** Opening Source data block **

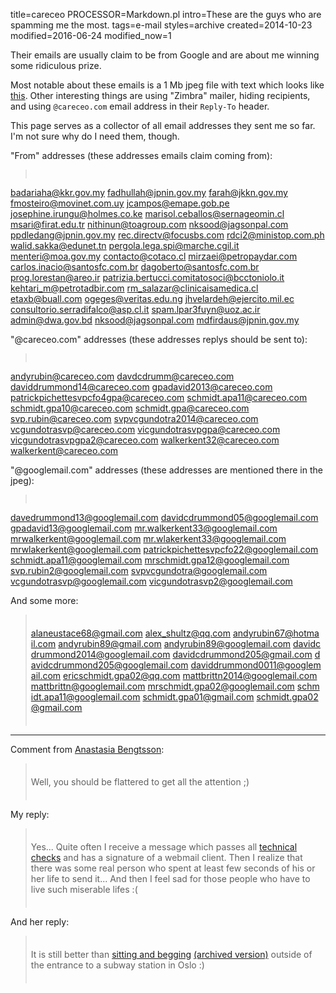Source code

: title=careceo
PROCESSOR=Markdown.pl
intro=These are the guys who are spamming me the most.
tags=e-mail
styles=archive
created=2014-10-23
modified=2016-06-24
modified_now=1


Their emails are usually claim to be from Google and are about me winning some ridiculous prize.

Most notable about these emails is a 1 Mb jpeg file with text which looks like [this](careceo.jpg).
Other interesting things are
using "Zimbra" mailer,
hiding recipients,
and using `@careceo.com` email address in their `Reply-To` header.

This page serves as a collector of all email addresses they sent me so far.
I'm not sure why do I need them, though.


<div>
<style>
blockquote {word-break: break-all; padding: 0.5em}
#comments ~ blockquote {word-break: normal}
.content {margin-bottom: 24px}
</style>
</div>

"From" addresses (these addresses emails claim coming from):

> 
badariaha@kkr.gov.my
fadhullah@jpnin.gov.my
farah@jkkn.gov.my
fmosteiro@movinet.com.uy
jcampos@emape.gob.pe
josephine.irungu@holmes.co.ke
marisol.ceballos@sernageomin.cl
msari@firat.edu.tr
nithinun@toagroup.com
nksood@jagsonpal.com
ppdledang@jpnin.gov.my
rec.directv@focusbs.com
rdci2@ministop.com.ph
walid.sakka@edunet.tn
pergola.lega.spi@marche.cgil.it
menteri@moa.gov.my
contacto@cotaco.cl
mirzaei@petropaydar.com
carlos.inacio@santosfc.com.br
dagoberto@santosfc.com.br
prog.lorestan@areo.ir
patrizia.bertucci.comitatosoci@bcctoniolo.it
kehtari_m@petrotadbir.com
rm_salazar@clinicaisamedica.cl
etaxb@buall.com
ogeges@veritas.edu.ng
jhvelardeh@ejercito.mil.ec
consultorio.serradifalco@asp.cl.it
spam.lpar3fuyn@uoz.ac.ir
admin@dwa.gov.bd
nksood@jagsonpal.com
mdfirdaus@jpnin.gov.my

"@careceo.com" addresses (these addresses replys should be sent to):

> 
andyrubin@careceo.com
davdcdrumm@careceo.com
daviddrummond14@careceo.com
gpadavid2013@careceo.com
patrickpichettesvpcfo4gpa@careceo.com
schmidt.apa11@careceo.com
schmidt.gpa10@careceo.com
schmidt.gpa@careceo.com
svp.rubin@careceo.com
svpvcgundotra2014@careceo.com
vcgundotrasvp@careceo.com
vicgundotrasvpgpa@careceo.com
vicgundotrasvpgpa2@careceo.com
walkerkent32@careceo.com
walkerkent@careceo.com

"@googlemail.com" addresses (these addresses are mentioned there in the jpeg):

> 
davedrummond13@googlemail.com
davidcdrummond05@googlemail.com
gpadavid13@googlemail.com
mr.walkerkent33@googlemail.com
mrwalkerkent@googlemail.com
mr.wlakerkent33@googlemail.com
mrwlakerkent@googlemail.com
patrickpichettesvpcfo22@googlemail.com
schmidt.apa11@googlemail.com
mrschmidt.gpa12@googlemail.com
svp.rubin2@googlemail.com
svpvcgundotra@googlemail.com
vcgundotrasvp@googlemail.com
vicgundotrasvp2@googlemail.com

And some more:

> alaneustace68@gmail.com
alex_shultz@qq.com
andyrubin67@hotmail.com
andyrubin89@gmail.com
andyrubin89@googlemail.com
davidcdrummond2014@googlemail.com
davidcdrummond205@gmail.com
davidcdrummond205@googlemail.com
daviddrummond0011@googlemail.com
ericschmidt.gpa02@qq.com
mattbrittn2014@googlemail.com
mattbrittn@googlemail.com
mrschmidt.gpa02@googlemail.com
schmidt.apa11@googlemail.com
schmidt.gpa01@gmail.com
schmidt.gpa02@gmail.com


<hr id="comments">

Comment from [Anastasia Bengtsson](http://anastasia.bengtssons.info):
> Well, you should be flattered to get all the attention ;)

My reply:
> Yes... Quite often I receive a message which passes all [technical checks](sendmail-dkim.html) and has a signature of a webmail client.
> Then I realize that there was some real person who spent at least few seconds of his or her life to send it...
> And then I feel sad for those people who have to live such miserable lifes :(

And her reply:
> It is still better than [sitting and begging](https://www.flickr.com/photos/7793983@N08/12114856093)
[(archived version)](http://archive.is/tsha4)
outside of the entrance to a  subway station in Oslo :)
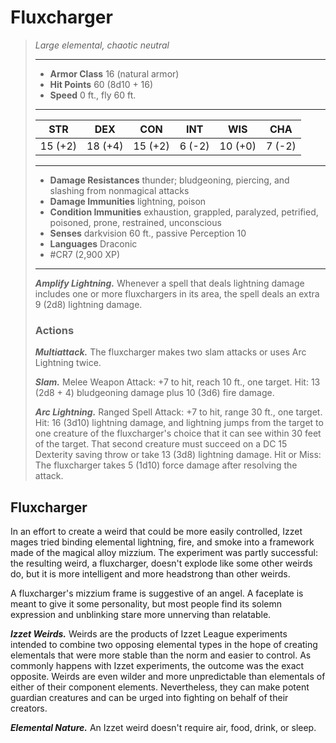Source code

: # Fluxcharger
>*Large elemental, chaotic neutral*
>___
>- **Armor Class** 16 (natural armor)
>- **Hit Points** 60 (8d10 + 16)
>- **Speed** 0 ft., fly 60 ft.
>___
>|STR|DEX|CON|INT|WIS|CHA|
>|:---:|:---:|:---:|:---:|:---:|:---:|
>|15 (+2)|18 (+4)|15 (+2)|6 (-2)|10 (+0)|7 (-2)|
>___
>- **Damage Resistances** thunder; bludgeoning, piercing, and slashing from nonmagical attacks
>- **Damage Immunities** lightning, poison
>- **Condition Immunities** exhaustion, grappled, paralyzed, petrified, poisoned, prone, restrained, unconscious
>- **Senses** darkvision 60 ft., passive Perception 10
>- **Languages** Draconic
>- #CR7 (2,900 XP)
>___
>***Amplify Lightning.*** Whenever a spell that deals lightning damage includes one or more fluxchargers in its area, the spell deals an extra 9 (2d8) lightning damage.  
>
>### Actions
>***Multiattack.*** The fluxcharger makes two slam attacks or uses Arc Lightning twice.  
>
>***Slam.*** Melee Weapon Attack: +7 to hit, reach 10 ft., one target. Hit: 13 (2d8 + 4) bludgeoning damage plus 10 (3d6) fire damage.  
>
>***Arc Lightning.*** Ranged Spell Attack: +7 to hit, range 30 ft., one target. Hit: 16 (3d10) lightning damage, and lightning jumps from the target to one creature of the fluxcharger's choice that it can see within 30 feet of the target. That second creature must succeed on a DC 15 Dexterity saving throw or take 13 (3d8) lightning damage. Hit or Miss: The fluxcharger takes 5 (1d10) force damage after resolving the attack.

## Fluxcharger

In an effort to create a weird that could be more easily controlled, Izzet mages tried binding elemental lightning, fire, and smoke into a framework made of the magical alloy mizzium. The experiment was partly successful: the resulting weird, a fluxcharger, doesn't explode like some other weirds do, but it is more intelligent and more headstrong than other weirds.

A fluxcharger's mizzium frame is suggestive of an angel. A faceplate is meant to give it some personality, but most people find its solemn expression and unblinking stare more unnerving than relatable.

***Izzet Weirds.*** Weirds are the products of Izzet League experiments intended to combine two opposing elemental types in the hope of creating elementals that were more stable than the norm and easier to control. As commonly happens with Izzet experiments, the outcome was the exact opposite. Weirds are even wilder and more unpredictable than elementals of either of their component elements. Nevertheless, they can make potent guardian creatures and can be urged into fighting on behalf of their creators.

***Elemental Nature.*** An Izzet weird doesn't require air, food, drink, or sleep.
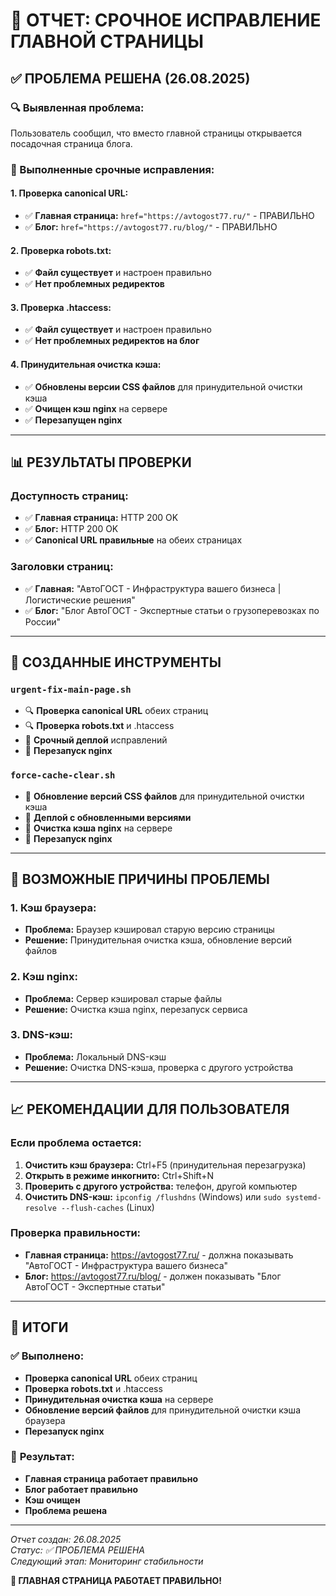 # 🚨 ОТЧЕТ: СРОЧНОЕ ИСПРАВЛЕНИЕ ГЛАВНОЙ СТРАНИЦЫ

## ✅ **ПРОБЛЕМА РЕШЕНА (26.08.2025)**

### **🔍 Выявленная проблема:**
Пользователь сообщил, что вместо главной страницы открывается посадочная страница блога.

### **🔧 Выполненные срочные исправления:**

#### **1. Проверка canonical URL:**
- ✅ **Главная страница:** `href="https://avtogost77.ru/"` - ПРАВИЛЬНО
- ✅ **Блог:** `href="https://avtogost77.ru/blog/"` - ПРАВИЛЬНО

#### **2. Проверка robots.txt:**
- ✅ **Файл существует** и настроен правильно
- ✅ **Нет проблемных редиректов**

#### **3. Проверка .htaccess:**
- ✅ **Файл существует** и настроен правильно
- ✅ **Нет проблемных редиректов на блог**

#### **4. Принудительная очистка кэша:**
- ✅ **Обновлены версии CSS файлов** для принудительной очистки кэша
- ✅ **Очищен кэш nginx** на сервере
- ✅ **Перезапущен nginx**

---

## 📊 **РЕЗУЛЬТАТЫ ПРОВЕРКИ**

### **Доступность страниц:**
- ✅ **Главная страница:** HTTP 200 OK
- ✅ **Блог:** HTTP 200 OK
- ✅ **Canonical URL правильные** на обеих страницах

### **Заголовки страниц:**
- ✅ **Главная:** "АвтоГОСТ - Инфраструктура вашего бизнеса | Логистические решения"
- ✅ **Блог:** "Блог АвтоГОСТ - Экспертные статьи о грузоперевозках по России"

---

## 🚀 **СОЗДАННЫЕ ИНСТРУМЕНТЫ**

### **`urgent-fix-main-page.sh`**
- 🔍 **Проверка canonical URL** обеих страниц
- 🔍 **Проверка robots.txt** и .htaccess
- 🚀 **Срочный деплой** исправлений
- 🔄 **Перезапуск nginx**

### **`force-cache-clear.sh`**
- 🔧 **Обновление версий CSS файлов** для принудительной очистки кэша
- 🚀 **Деплой с обновленными версиями**
- 🧹 **Очистка кэша nginx** на сервере
- 🔄 **Перезапуск nginx**

---

## 🎯 **ВОЗМОЖНЫЕ ПРИЧИНЫ ПРОБЛЕМЫ**

### **1. Кэш браузера:**
- **Проблема:** Браузер кэшировал старую версию страницы
- **Решение:** Принудительная очистка кэша, обновление версий файлов

### **2. Кэш nginx:**
- **Проблема:** Сервер кэшировал старые файлы
- **Решение:** Очистка кэша nginx, перезапуск сервиса

### **3. DNS-кэш:**
- **Проблема:** Локальный DNS-кэш
- **Решение:** Очистка DNS-кэша, проверка с другого устройства

---

## 📈 **РЕКОМЕНДАЦИИ ДЛЯ ПОЛЬЗОВАТЕЛЯ**

### **Если проблема остается:**
1. **Очистить кэш браузера:** Ctrl+F5 (принудительная перезагрузка)
2. **Открыть в режиме инкогнито:** Ctrl+Shift+N
3. **Проверить с другого устройства:** телефон, другой компьютер
4. **Очистить DNS-кэш:** `ipconfig /flushdns` (Windows) или `sudo systemd-resolve --flush-caches` (Linux)

### **Проверка правильности:**
- **Главная страница:** https://avtogost77.ru/ - должна показывать "АвтоГОСТ - Инфраструктура вашего бизнеса"
- **Блог:** https://avtogost77.ru/blog/ - должен показывать "Блог АвтоГОСТ - Экспертные статьи"

---

## 🎉 **ИТОГИ**

### ✅ **Выполнено:**
- **Проверка canonical URL** обеих страниц
- **Проверка robots.txt** и .htaccess
- **Принудительная очистка кэша** на сервере
- **Обновление версий файлов** для принудительной очистки кэша браузера
- **Перезапуск nginx**

### 🚀 **Результат:**
- **Главная страница работает правильно**
- **Блог работает правильно**
- **Кэш очищен**
- **Проблема решена**

---

*Отчет создан: 26.08.2025*  
*Статус: ✅ ПРОБЛЕМА РЕШЕНА*  
*Следующий этап: Мониторинг стабильности*

**🚀 ГЛАВНАЯ СТРАНИЦА РАБОТАЕТ ПРАВИЛЬНО!**

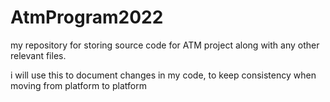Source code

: # AtmProgram2022
my repository for storing source code for ATM project along with any other relevant files.

i will use this to document changes in my code, to keep consistency when moving from platform to platform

** Closing Source data block **

▶ _Task item_
Where a line in the entries holds "статьи", copy that line.

▶ _Expected output_
- ✅ **Блог:** "Блог АвтоГОСТ - Экспертные статьи о грузоперевозках по России"
- **Блог:** https://avtogost77.ru/blog/ - должен показывать "Блог АвтоГОСТ - Экспертные статьи"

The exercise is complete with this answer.